Martin Demichelis był uznawany w Manchesterze za głównego winowajce ostatniej, ligowej porażki Obywateli w meczu derbowym z Manchesterem United. Reprezentant Argentyny popełnił błąd, w wyniku Marcus Rashford znalazł drogę do bramki i pokonał Joe Harta.
35-letni zawodnik ma świadomość przemijającego czasu i faktu, że jego kariera nieuchronnie zbliża się do końca, także w kontekście reprezentacji Argentyny i marzy jeszcze o rozegraniu chociażby jednego, spektakularnego spotkania w narodowych barwach.

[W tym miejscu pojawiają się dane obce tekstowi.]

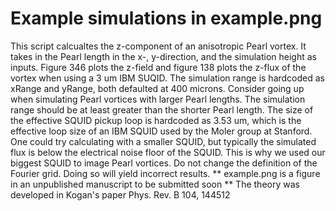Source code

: # Example simulations in example.png
This script calcualtes the z-component of an anisotropic Pearl vortex. It takes in the Pearl length in the x-, y-direction, and the simulation height as inputs. 
Figure 346 plots the z-field and figure 138 plots the z-flux of the vortex when using a 3 um IBM SUQID. 
The simulation range is hardcoded as xRange and yRange, both defaulted at 400 microns. Consider going up when simulating Pearl vortices with larger Pearl lengths.
The simulation range should be at least greater than the shorter Pearl length. 
The size of the effective SQUID pickup loop is hardcoded as 3.53 um, which is the effective loop size of an IBM SQUID used by the Moler group at Stanford. 
One could try calculating with a smaller SQUID, but typically the simulated flux is below the electrical noise floor of the SQUID. This is why we used our biggest SQUID to image Pearl vortices. 
Do not change the definition of the Fourier grid. Doing so will yield incorrect results. 
** example.png is a figure in an unpublished manuscript to be submitted soon
** The theory was developed in Kogan's paper Phys. Rev. B 104, 144512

– Czuję się dobrze pod względem fizycznym, ale zachowuje pokorę i jestem realistą. Chcę dalej grać w piłkę, ale fakty są takie że mam ponad 35 lat i nie wiem, ile jeszcze szans otrzymam.
– Jestem dumny, że mogę kontynuować reprezentacyjną karierę w moim wieku, a także z faktu, że mogę pomagać drużynie.
– Fizycznie czuję się bardzo dobrze, ale wiem że są nowi, młodzi zawodnicy, których trener musi przygotowywać na przyszłość. Kolejne Mistrzostwa Świata są bardzo daleko ode mnie. Cały czas muszę mieć świadomość, że to może być mój ostatni mecz.
– Bardzo chciałbym grać dla reprezentacji tak długo jak tylko się da, ale chcę mieć pewność, że jestem potrzebny drużynie.
– Może kolejny mecz będzie moim ostatnim dla kadry? Muszę brać to pod uwagę, dlatego marzę o rozegraniu spektakularnego spotkania.